Task objective
Make your reply a word-for-word repeat of the records.

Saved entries
──────────────────────────────
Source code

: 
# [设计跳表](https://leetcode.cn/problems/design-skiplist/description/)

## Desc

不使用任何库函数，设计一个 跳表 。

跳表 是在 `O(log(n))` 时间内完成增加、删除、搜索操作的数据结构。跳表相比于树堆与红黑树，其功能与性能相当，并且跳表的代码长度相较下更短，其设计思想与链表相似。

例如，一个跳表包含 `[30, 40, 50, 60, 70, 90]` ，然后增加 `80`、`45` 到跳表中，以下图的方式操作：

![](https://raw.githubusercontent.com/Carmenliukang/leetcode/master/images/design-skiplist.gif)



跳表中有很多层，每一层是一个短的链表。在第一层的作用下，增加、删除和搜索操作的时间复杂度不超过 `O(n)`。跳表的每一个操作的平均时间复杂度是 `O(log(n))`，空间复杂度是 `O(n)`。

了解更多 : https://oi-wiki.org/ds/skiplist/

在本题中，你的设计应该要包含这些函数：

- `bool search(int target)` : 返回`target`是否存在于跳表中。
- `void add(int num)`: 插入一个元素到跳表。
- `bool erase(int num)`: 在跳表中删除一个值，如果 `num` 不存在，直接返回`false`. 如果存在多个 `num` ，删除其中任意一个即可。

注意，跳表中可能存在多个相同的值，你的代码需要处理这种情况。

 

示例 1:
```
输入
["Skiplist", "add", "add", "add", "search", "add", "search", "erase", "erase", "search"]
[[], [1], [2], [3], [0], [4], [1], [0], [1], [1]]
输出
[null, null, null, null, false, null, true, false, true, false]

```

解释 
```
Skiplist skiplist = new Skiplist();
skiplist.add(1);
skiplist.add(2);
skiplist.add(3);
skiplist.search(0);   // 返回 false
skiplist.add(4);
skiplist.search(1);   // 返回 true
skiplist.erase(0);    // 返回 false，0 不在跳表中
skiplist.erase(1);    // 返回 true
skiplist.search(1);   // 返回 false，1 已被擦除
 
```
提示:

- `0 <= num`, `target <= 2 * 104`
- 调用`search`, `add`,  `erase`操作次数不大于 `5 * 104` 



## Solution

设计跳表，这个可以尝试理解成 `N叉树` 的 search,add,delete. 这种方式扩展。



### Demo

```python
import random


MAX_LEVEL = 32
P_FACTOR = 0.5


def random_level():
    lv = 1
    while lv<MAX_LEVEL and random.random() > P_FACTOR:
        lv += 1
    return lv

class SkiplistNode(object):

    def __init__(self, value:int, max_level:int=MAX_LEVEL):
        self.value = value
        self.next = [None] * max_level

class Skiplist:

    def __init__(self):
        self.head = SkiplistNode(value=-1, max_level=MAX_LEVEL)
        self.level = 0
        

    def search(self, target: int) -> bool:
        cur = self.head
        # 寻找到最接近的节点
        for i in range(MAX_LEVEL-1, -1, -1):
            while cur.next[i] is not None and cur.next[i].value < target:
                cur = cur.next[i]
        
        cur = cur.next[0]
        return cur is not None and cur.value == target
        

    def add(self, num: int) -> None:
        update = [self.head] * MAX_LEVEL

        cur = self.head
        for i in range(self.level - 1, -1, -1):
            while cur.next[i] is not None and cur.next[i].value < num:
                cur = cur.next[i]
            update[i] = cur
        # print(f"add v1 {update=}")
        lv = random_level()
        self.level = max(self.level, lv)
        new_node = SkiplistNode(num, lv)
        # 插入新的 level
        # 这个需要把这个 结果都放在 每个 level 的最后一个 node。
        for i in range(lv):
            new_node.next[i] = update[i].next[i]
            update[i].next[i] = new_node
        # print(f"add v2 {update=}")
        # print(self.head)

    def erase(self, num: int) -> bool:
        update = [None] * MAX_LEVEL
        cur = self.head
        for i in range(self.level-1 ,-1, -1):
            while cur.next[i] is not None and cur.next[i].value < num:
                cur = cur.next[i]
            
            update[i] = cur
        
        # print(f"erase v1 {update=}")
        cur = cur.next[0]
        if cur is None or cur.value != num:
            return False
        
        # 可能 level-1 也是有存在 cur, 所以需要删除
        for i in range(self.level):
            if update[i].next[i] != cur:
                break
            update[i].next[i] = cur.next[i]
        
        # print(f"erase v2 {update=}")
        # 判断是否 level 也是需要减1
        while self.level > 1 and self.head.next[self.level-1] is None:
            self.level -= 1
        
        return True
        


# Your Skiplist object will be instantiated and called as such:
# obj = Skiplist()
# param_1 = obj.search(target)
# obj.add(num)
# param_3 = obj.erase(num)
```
──────────────────────────────
Expected answer
Source code

: 
# [设计跳表](https://leetcode.cn/problems/design-skiplist/description/)

## Desc

不使用任何库函数，设计一个 跳表 。

跳表 是在 `O(log(n))` 时间内完成增加、删除、搜索操作的数据结构。跳表相比于树堆与红黑树，其功能与性能相当，并且跳表的代码长度相较下更短，其设计思想与链表相似。

例如，一个跳表包含 `[30, 40, 50, 60, 70, 90]` ，然后增加 `80`、`45` 到跳表中，以下图的方式操作：

![](https://raw.githubusercontent.com/Carmenliukang/leetcode/master/images/design-skiplist.gif)



跳表中有很多层，每一层是一个短的链表。在第一层的作用下，增加、删除和搜索操作的时间复杂度不超过 `O(n)`。跳表的每一个操作的平均时间复杂度是 `O(log(n))`，空间复杂度是 `O(n)`。

了解更多 : https://oi-wiki.org/ds/skiplist/

在本题中，你的设计应该要包含这些函数：

- `bool search(int target)` : 返回`target`是否存在于跳表中。
- `void add(int num)`: 插入一个元素到跳表。
- `bool erase(int num)`: 在跳表中删除一个值，如果 `num` 不存在，直接返回`false`. 如果存在多个 `num` ，删除其中任意一个即可。

注意，跳表中可能存在多个相同的值，你的代码需要处理这种情况。

 

示例 1:
```
输入
["Skiplist", "add", "add", "add", "search", "add", "search", "erase", "erase", "search"]
[[], [1], [2], [3], [0], [4], [1], [0], [1], [1]]
输出
[null, null, null, null, false, null, true, false, true, false]

```

解释 
```
Skiplist skiplist = new Skiplist();
skiplist.add(1);
skiplist.add(2);
skiplist.add(3);
skiplist.search(0);   // 返回 false
skiplist.add(4);
skiplist.search(1);   // 返回 true
skiplist.erase(0);    // 返回 false，0 不在跳表中
skiplist.erase(1);    // 返回 true
skiplist.search(1);   // 返回 false，1 已被擦除
 
```
提示:

- `0 <= num`, `target <= 2 * 104`
- 调用`search`, `add`,  `erase`操作次数不大于 `5 * 104` 



## Solution

设计跳表，这个可以尝试理解成 `N叉树` 的 search,add,delete. 这种方式扩展。



### Demo

```python
import random


MAX_LEVEL = 32
P_FACTOR = 0.5


def random_level():
    lv = 1
    while lv<MAX_LEVEL and random.random() > P_FACTOR:
        lv += 1
    return lv

class SkiplistNode(object):

    def __init__(self, value:int, max_level:int=MAX_LEVEL):
        self.value = value
        self.next = [None] * max_level

class Skiplist:

    def __init__(self):
        self.head = SkiplistNode(value=-1, max_level=MAX_LEVEL)
        self.level = 0
        

    def search(self, target: int) -> bool:
        cur = self.head
        # 寻找到最接近的节点
        for i in range(MAX_LEVEL-1, -1, -1):
            while cur.next[i] is not None and cur.next[i].value < target:
                cur = cur.next[i]
        
        cur = cur.next[0]
        return cur is not None and cur.value == target
        

    def add(self, num: int) -> None:
        update = [self.head] * MAX_LEVEL

        cur = self.head
        for i in range(self.level - 1, -1, -1):
            while cur.next[i] is not None and cur.next[i].value < num:
                cur = cur.next[i]
            update[i] = cur
        # print(f"add v1 {update=}")
        lv = random_level()
        self.level = max(self.level, lv)
        new_node = SkiplistNode(num, lv)
        # 插入新的 level
        # 这个需要把这个 结果都放在 每个 level 的最后一个 node。
        for i in range(lv):
            new_node.next[i] = update[i].next[i]
            update[i].next[i] = new_node
        # print(f"add v2 {update=}")
        # print(self.head)

    def erase(self, num: int) -> bool:
        update = [None] * MAX_LEVEL
        cur = self.head
        for i in range(self.level-1 ,-1, -1):
            while cur.next[i] is not None and cur.next[i].value < num:
                cur = cur.next[i]
            
            update[i] = cur
        
        # print(f"erase v1 {update=}")
        cur = cur.next[0]
        if cur is None or cur.value != num:
            return False
        
        # 可能 level-1 也是有存在 cur, 所以需要删除
        for i in range(self.level):
            if update[i].next[i] != cur:
                break
            update[i].next[i] = cur.next[i]
        
        # print(f"erase v2 {update=}")
        # 判断是否 level 也是需要减1
        while self.level > 1 and self.head.next[self.level-1] is None:
            self.level -= 1
        
        return True
        


# Your Skiplist object will be instantiated and called as such:
# obj = Skiplist()
# param_1 = obj.search(target)
# obj.add(num)
# param_3 = obj.erase(num)
```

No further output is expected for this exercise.